Vamos examinar um exemplo da Ásia Central. A Rússia e três “istões” da Ásia Central – Quirguizistão, Uzbequistão e Turquemenistão – estão a lançar um Corredor Multimodal de Transportes do Sul que irá contornar o Cazaquistão.
Por que? Afinal de contas, o Cazaquistão, juntamente com a Rússia, é um membro chave tanto da União Econômica da Eurásia (EAEU) como da Organização de Cooperação de Xangai (SCO).
A razão é porque este novo corredor resolve dois problemas fundamentais para a Rússia que surgiram com a histeria das sanções do Ocidente. Ele contorna a fronteira do Cazaquistão, onde tudo que vai para a Rússia é examinado com detalhes excruciantes. E uma parte significativa da carga pode agora ser transferida para o porto russo de Astrakhan, no Cáspio.
Assim, Astana, que sob pressão ocidental tem jogado um arriscado jogo de cobertura sobre a Rússia, pode acabar por perder o estatuto de centro de transportes de pleno direito na Ásia Central e na região do Mar Cáspio. O Cazaquistão também faz parte da BRI; os chineses já estão muito interessados no potencial deste novo corredor.
No Cáucaso, a história é ainda mais complexa e, mais uma vez, trata-se de dividir para governar.
Há dois meses, a Rússia, o Irã e o Azerbaijão comprometeram-se a construir uma única ferrovia a partir do Irã e dos seus portos no Golfo Pérsico através do Azerbaijão, para ser ligada ao sistema ferroviário Rússia-Europa Oriental.
Este é um projeto ferroviário à escala da Transiberiana – para ligar a Europa Oriental à África Oriental e ao Sul da Ásia, contornando o Canal de Suez e os portos europeus. O INSTC com esteroides, na verdade.
Adivinhe o que aconteceu a seguir? Uma provocação em Nagorno-Karabakh , com o potencial mortal de envolver não só a Armênia e o Azerbaijão, mas também o Irã e a Turquia.
Teerã tem sido absolutamente claro quanto às suas linhas vermelhas: nunca permitirá uma derrota da Armênia, com a participação direta da Turquia, que apoia totalmente o Azerbaijão.
A juntar à mistura incendiária estão os exercícios militares conjuntos com os EUA na Armênia – que por acaso é membro da CSTO liderada pela Rússia – considerados, para consumo público, como um daqueles programas de “parceria” da NATO aparentemente inocentes.

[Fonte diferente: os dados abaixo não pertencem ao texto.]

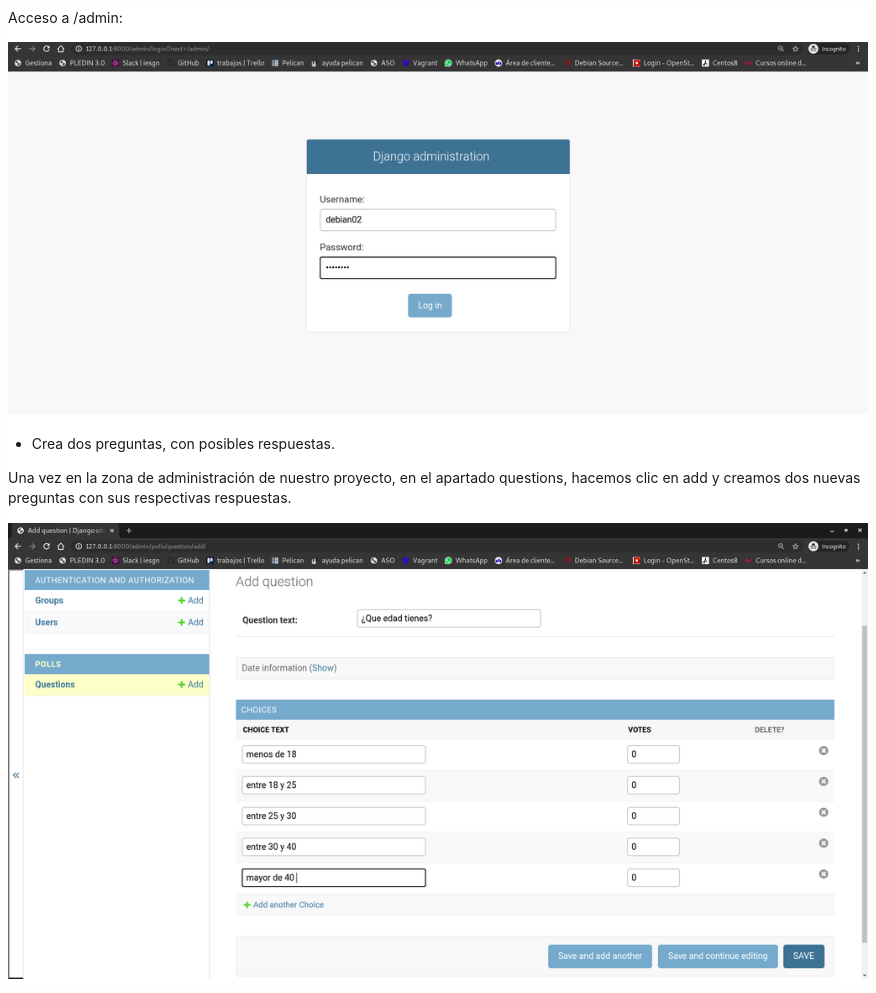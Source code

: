 Acceso a /admin:

![/admin](/static/despliegue-aplicacion-python/admin.png)

* Crea dos preguntas, con posibles respuestas.

Una vez en la zona de administración de nuestro proyecto, en el apartado questions, hacemos clic en add y creamos dos nuevas preguntas con sus respectivas respuestas.

![django](/static/despliegue-aplicacion-python/django2.png)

Tudo isso revela uma subtrama do IMEC destinada a minar o INTSC. Tanto a Rússia como o Irã estão plenamente conscientes das fraquezas endêmicas do primeiro: problemas políticos entre vários participantes, esses “elos perdidos” da via e todas as infraestruturas importantes ainda por construir.
O sultão turco Recep Tayyip Erdogan, por sua vez, nunca desistirá do corredor Zangezur através de Syunik, a província do sul da Armênia, que foi prevista pelo armistício de 2020, ligando o Azerbaijão à Turquia através do enclave azeri de Nakhitchevan – que atravessará o território arménio.

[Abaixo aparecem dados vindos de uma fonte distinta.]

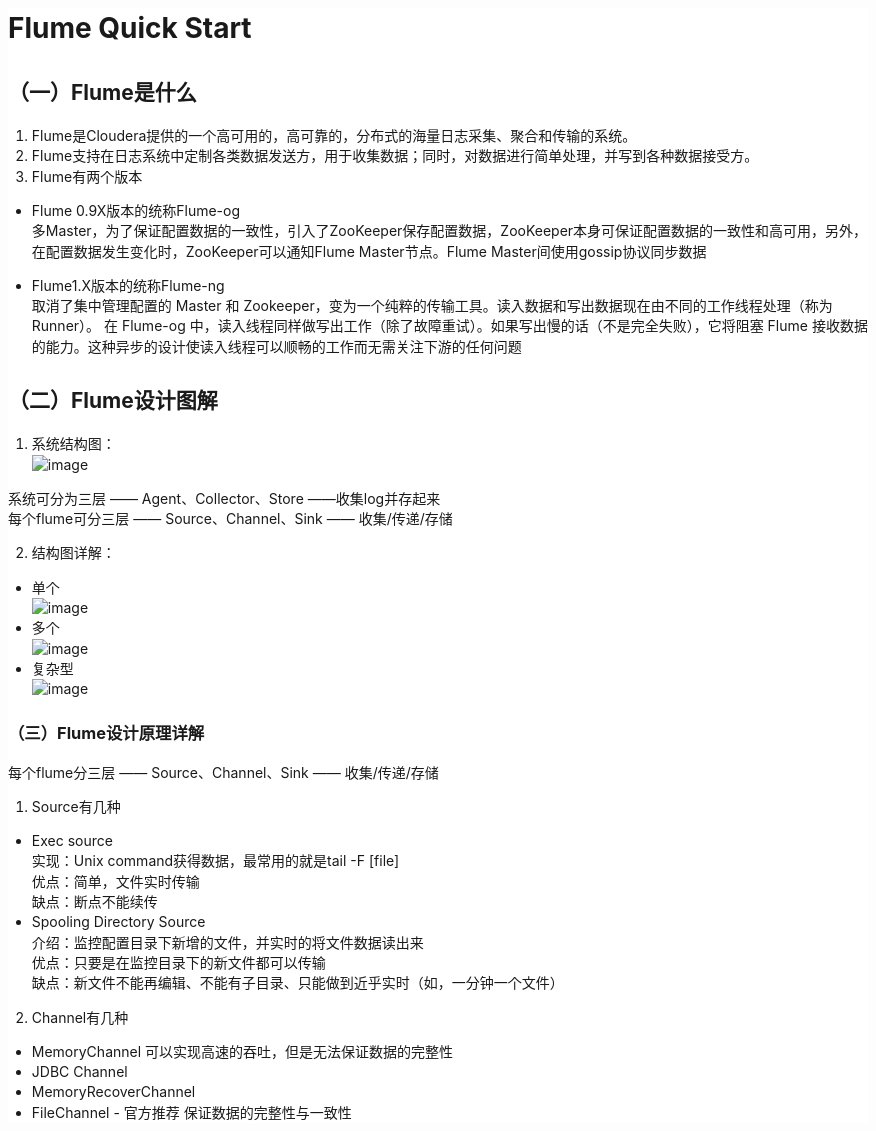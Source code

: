 # Flume Quick Start

## （一）Flume是什么
1. Flume是Cloudera提供的一个高可用的，高可靠的，分布式的海量日志采集、聚合和传输的系统。
2. Flume支持在日志系统中定制各类数据发送方，用于收集数据；同时，对数据进行简单处理，并写到各种数据接受方。
3. Flume有两个版本   
- Flume 0.9X版本的统称Flume-og  
  多Master，为了保证配置数据的一致性，引入了ZooKeeper保存配置数据，ZooKeeper本身可保证配置数据的一致性和高可用，另外，在配置数据发生变化时，ZooKeeper可以通知Flume Master节点。Flume Master间使用gossip协议同步数据

- Flume1.X版本的统称Flume-ng  
  取消了集中管理配置的 Master 和 Zookeeper，变为一个纯粹的传输工具。读入数据和写出数据现在由不同的工作线程处理（称为 Runner）。 在 Flume-og 中，读入线程同样做写出工作（除了故障重试）。如果写出慢的话（不是完全失败），它将阻塞 Flume 接收数据的能力。这种异步的设计使读入线程可以顺畅的工作而无需关注下游的任何问题

## （二）Flume设计图解
1. 系统结构图：  
![image](http://note.youdao.com/yws/public/resource/9ebdf9c096cb214fb5e5099f50390f94/1892AE987CB7451C8F1D27240F5A3A06)

系统可分为三层 —— Agent、Collector、Store ——收集log并存起来  
每个flume可分三层 —— Source、Channel、Sink —— 收集/传递/存储  

2. 结构图详解：  
- 单个  
![image](https://note.youdao.com/yws/public/resource/2ac828482cacc7eb1b526d673dbf2bdd/xmlnote/95CBB246187342F5A91F3F2A11317F4C/-1)  
- 多个  
![image](https://note.youdao.com/yws/public/resource/2ac828482cacc7eb1b526d673dbf2bdd/xmlnote/2AC03BD5E7B84FA7819C98E8CEC44450/-1)
- 复杂型  
![image](https://note.youdao.com/yws/public/resource/2ac828482cacc7eb1b526d673dbf2bdd/xmlnote/20F791CF0AE4475BA6855978EFF3EDDC/-1)

### （三）Flume设计原理详解
每个flume分三层 —— Source、Channel、Sink —— 收集/传递/存储  
1. Source有几种
- Exec source  
实现：Unix command获得数据，最常用的就是tail -F [file]  
优点：简单，文件实时传输  
缺点：断点不能续传  
- Spooling Directory Source  
介绍：监控配置目录下新增的文件，并实时的将文件数据读出来  
优点：只要是在监控目录下的新文件都可以传输  
缺点：新文件不能再编辑、不能有子目录、只能做到近乎实时（如，一分钟一个文件）  

2. Channel有几种 
- MemoryChannel
可以实现高速的吞吐，但是无法保证数据的完整性
- JDBC Channel
- MemoryRecoverChannel
- FileChannel - 官方推荐
保证数据的完整性与一致性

Baku ameaçou atacar o sul da Armênia se o corredor Zangezur não fosse facilitado por Yerevan. Portanto, Syunik é o próximo grande negócio não resolvido neste enigma. Teerã, deve notar-se, não fará nenhum esforço para evitar que um corredor turco-israelense-NATO isole o Irã da Armênia, da Geórgia, do Mar Negro e da Rússia. Essa seria a realidade se esta coligação com influência da NATO agarrasse Syunik.
Hoje, Erdogan e o Presidente do Azerbaijão, Ilham Aliyev, reúnem-se no enclave de Nakhchivan, entre Turquia, Armênia e Irã, para iniciar um gasoduto e abrir um complexo de produção militar.

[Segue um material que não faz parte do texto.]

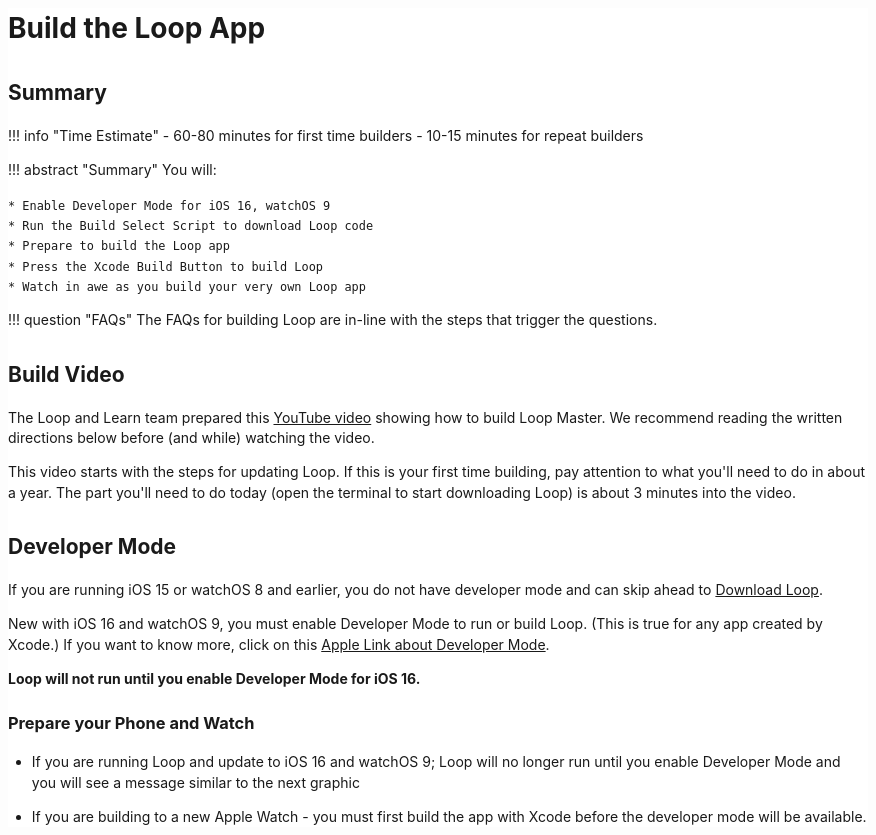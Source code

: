 # Build the Loop App

## Summary

!!! info "Time Estimate"
    - 60-80 minutes for first time builders
    - 10-15 minutes for repeat builders

!!! abstract "Summary"
    You will:

    * Enable Developer Mode for iOS 16, watchOS 9
    * Run the Build Select Script to download Loop code
    * Prepare to build the Loop app
    * Press the Xcode Build Button to build Loop
    * Watch in awe as you build your very own Loop app

!!! question "FAQs"
    The FAQs for building Loop are in-line with the steps that trigger the questions.

## Build Video

The Loop and Learn team prepared this [YouTube video](https://youtu.be/gddhljzsNkM) showing how to build Loop Master. We recommend reading the written directions below before (and while) watching the video.

This video starts with the steps for updating Loop. If this is your first time building, pay attention to what you'll need to do in about a year. The part you'll need to do today (open the terminal to start downloading Loop) is about 3 minutes into the video.

## Developer Mode

If you are running iOS 15 or watchOS 8 and earlier, you do not have developer mode and can skip ahead to [Download Loop](#download-loop).

New with iOS 16 and watchOS 9, you must enable Developer Mode to run or build Loop. (This is true for any app created by Xcode.) If you want to know more, click on this [Apple Link about Developer Mode](https://developer.apple.com/documentation/xcode/enabling-developer-mode-on-a-device).

**Loop will not run until you enable Developer Mode for iOS 16.**

### Prepare your Phone and Watch

* If you are running Loop and update to iOS 16 and watchOS 9; Loop will no longer run until you enable Developer Mode and you will see a message similar to the next graphic

* If you are building to a new Apple Watch - you must first build the app with Xcode before the developer mode will be available.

O Sultão sabe que Zangezur poderá finalmente permitir que Turquia se ligue à China através de um corredor que transitará pelo mundo turco, no Azerbaijão e no Cáspio. Isto também permitiria ao Ocidente coletivo ser ainda mais ousado na estratégia de dividir para governar contra a Rússia e o Irã.
Será o IMEC outra fantasia ocidental absurda? Mas, o melhor lugar para assistir é Syunik.